To apply this to our data, we build rough sets of controlled vocabulary for each of our nano research field. As a way of example, we define the lower approximation for the controlled vocabulary of the NAL Agricultural Thesaurus as being the set of all keywords that belong to this vocabulary and do not belong to another vocabulary considered. We see this lower approximation as a set of keywords signifying the specialization of each field. The upper approximation of the NAL controlled vocabulary will thus be the set of all keywords that belong to this vocabulary, without concern for non-empty intersection with other sets. We see this upper set as comprising both field specialization keywords, and general and integrative keywords. These lower and upper approximations of these research fields can then be used to investigate the evolution of the fields, as well as the interactions between them.
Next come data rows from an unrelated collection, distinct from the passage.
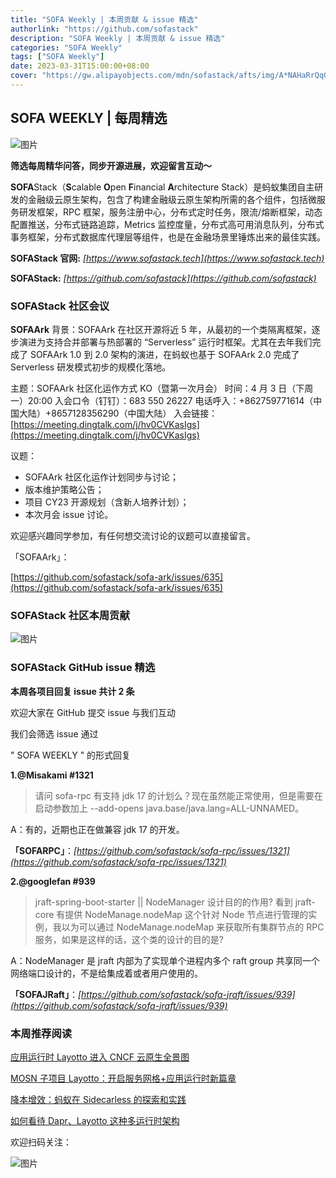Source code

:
 ```yaml
---
title: "SOFA Weekly | 本周贡献 & issue 精选"
authorlink: "https://github.com/sofastack"
description: "SOFA Weekly | 本周贡献 & issue 精选"
categories: "SOFA Weekly"
tags: ["SOFA Weekly"]
date: 2023-03-31T15:00:00+08:00
cover: "https://gw.alipayobjects.com/mdn/sofastack/afts/img/A*NAHaRrQqGzAAAAAAAAAAAAAAARQnAQ"
---
```


## SOFA WEEKLY | 每周精选

![图片](https://p3-juejin.byteimg.com/tos-cn-i-k3u1fbpfcp/1e08fca65f7643c783d33f590bb41d5a~tplv-k3u1fbpfcp-zoom-1.image)

**筛选每周精华问答，同步开源进展，欢迎留言互动～**

**SOFA**Stack（**S**calable **O**pen **F**inancial **A**rchitecture Stack）是蚂蚁集团自主研发的金融级云原生架构，包含了构建金融级云原生架构所需的各个组件，包括微服务研发框架，RPC 框架，服务注册中心，分布式定时任务，限流/熔断框架，动态配置推送，分布式链路追踪，Metrics 监控度量，分布式高可用消息队列，分布式事务框架，分布式数据库代理层等组件，也是在金融场景里锤炼出来的最佳实践。

**SOFAStack 官网:** *[https://www.sofastack.tech](https://www.sofastack.tech)*

**SOFAStack:** *[https://github.com/sofastack](https://github.com/sofastack)*

### SOFAStack 社区会议

**SOFAArk**
背景：SOFAArk 在社区开源将近 5 年，从最初的一个类隔离框架，逐步演进为支持合并部署与热部署的 “Serverless” 运行时框架。尤其在去年我们完成了 SOFAArk 1.0 到 2.0 架构的演进，在蚂蚁也基于 SOFAArk 2.0 完成了 Serverless 研发模式初步的规模化落地。

主题：SOFAArk 社区化运作方式 KO（暨第一次月会）
时间：4 月 3 日（下周一）20:00
入会口令（钉钉）：683 550 26227
电话呼入：+862759771614（中国大陆）+8657128356290（中国大陆）
入会链接：[https://meeting.dingtalk.com/j/hv0CVKasIgs](https://meeting.dingtalk.com/j/hv0CVKasIgs)

议题：

- SOFAArk 社区化运作计划同步与讨论；
- 版本维护策略公告；
- 项目 CY23 开源规划（含新人培养计划）；
- 本次月会 issue 讨论。

欢迎感兴趣同学参加，有任何想交流讨论的议题可以直接留言。

「SOFAArk」：

[https://github.com/sofastack/sofa-ark/issues/635](https://github.com/sofastack/sofa-ark/issues/635)

### SOFAStack 社区本周贡献

![图片](https://mdn.alipayobjects.com/huamei_soxoym/afts/img/A*MgstQrvozwUAAAAAAAAAAAAADrGAAQ/original)

### SOFAStack GitHub issue 精选

**本周各项目回复 issue 共计 2 条**

欢迎大家在 GitHub 提交 issue 与我们互动

我们会筛选 issue 通过

" SOFA WEEKLY " 的形式回复

**1.@Misakami  #1321**

> 请问 sofa-rpc 有支持 jdk 17 的计划么？现在虽然能正常使用，但是需要在启动参数加上 --add-opens java.base/java.lang=ALL-UNNAMED。

A：有的，近期也正在做兼容 jdk 17 的开发。

**「SOFARPC」**：*[https://github.com/sofastack/sofa-rpc/issues/1321](https://github.com/sofastack/sofa-rpc/issues/1321)*

**2.@googlefan  #939**

> jraft-spring-boot-starter || NodeManager 设计目的的作用?
看到 jraft-core 有提供 NodeManage.nodeMap 这个针对 Node 节点进行管理的实例，我以为可以通过 NodeManage.nodeMap 来获取所有集群节点的 RPC 服务，如果是这样的话，这个类的设计的目的是?

A：NodeManager 是 jraft 内部为了实现单个进程内多个 raft group 共享同一个网络端口设计的，不是给集成着或者用户使用的。

**「SOFAJRaft」**：*[https://github.com/sofastack/sofa-jraft/issues/939](https://github.com/sofastack/sofa-jraft/issues/939)*

### 本周推荐阅读

[应用运行时 Layotto 进入 CNCF 云原生全景图](https://mp.weixin.qq.com/s?__biz=MzUzMzU5Mjc1Nw==&mid=2247501562&idx=1&sn=67f6fdf0d630ffefc1635b82651a1b2f&chksm=faa32920cdd4a03604cff93e9de80df78094a4211dee0d34409ec8a6edbf3d043615e9e7431d&scene=21)

[MOSN 子项目 Layotto：开启服务网格+应用运行时新篇章](https://mp.weixin.qq.com/s?__biz=MzUzMzU5Mjc1Nw==&mid=2247488835&idx=1&sn=d645b9abc866048e679b56bfe3b72482&chksm=faa0fa99cdd7738ff1749ae75b1670f953c92b70dcf0358337977438fd74b632b21a7b17ece3&scene=21)

[降本增效：蚂蚁在 Sidecarless 的探索和实践](https://mp.weixin.qq.com/s?__biz=MzUzMzU5Mjc1Nw==&mid=2247517989&idx=1&sn=1b49b68c9281d0c2514fa4caa38284fb&chksm=faa368ffcdd4e1e9fa5361d6ea376bbc426272c7a32250cc67ae27dcd84a6113b4a016a1518d&scene=21)

[如何看待 Dapr、Layotto 这种多运行时架构](https://mp.weixin.qq.com/s?__biz=MzUzMzU5Mjc1Nw==&mid=2247510516&idx=1&sn=eff21915cd0ac1a8c8e3f126b549a605&chksm=faa3462ecdd4cf38ab6ab0c7201902fb53d54cea4865f9b7d7cdcdc7eaa00cf354d8b05e5393&scene=21)

欢迎扫码关注：

![图片](https://p3-juejin.byteimg.com/tos-cn-i-k3u1fbpfcp/e19d0a6d7f734ad6a585cde82ae4f3bf~tplv-k3u1fbpfcp-zoom-1.image)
Besides a keyword mining approach, the other main method adopted in this paper is bibliometrics. By tracing the cited literature in each studied field, citation analysis identifies the learning and referring relationships between nano research areas. In this paper we provide two types of citation analysis: one is the frequency and ratio of being cited, the other is cross-field citation. Cross-field citation can demonstrate that one field learns the common knowledge and shared technologies from others.

Integration between nano research areas: co-keyword analysis

Upper and lower approximation of five fields

Looking at research areas from a rough set theory angle, as mentioned before, it is possible to distinguish between the two above mentioned sub-sets, one being an upper, and one being a lower approximation of the field specific keyword set. In other words, the upper approximation is the set of keywords with a general and integrative meaning, while the lower approximation is the set of keywords signifying the specialization of each field.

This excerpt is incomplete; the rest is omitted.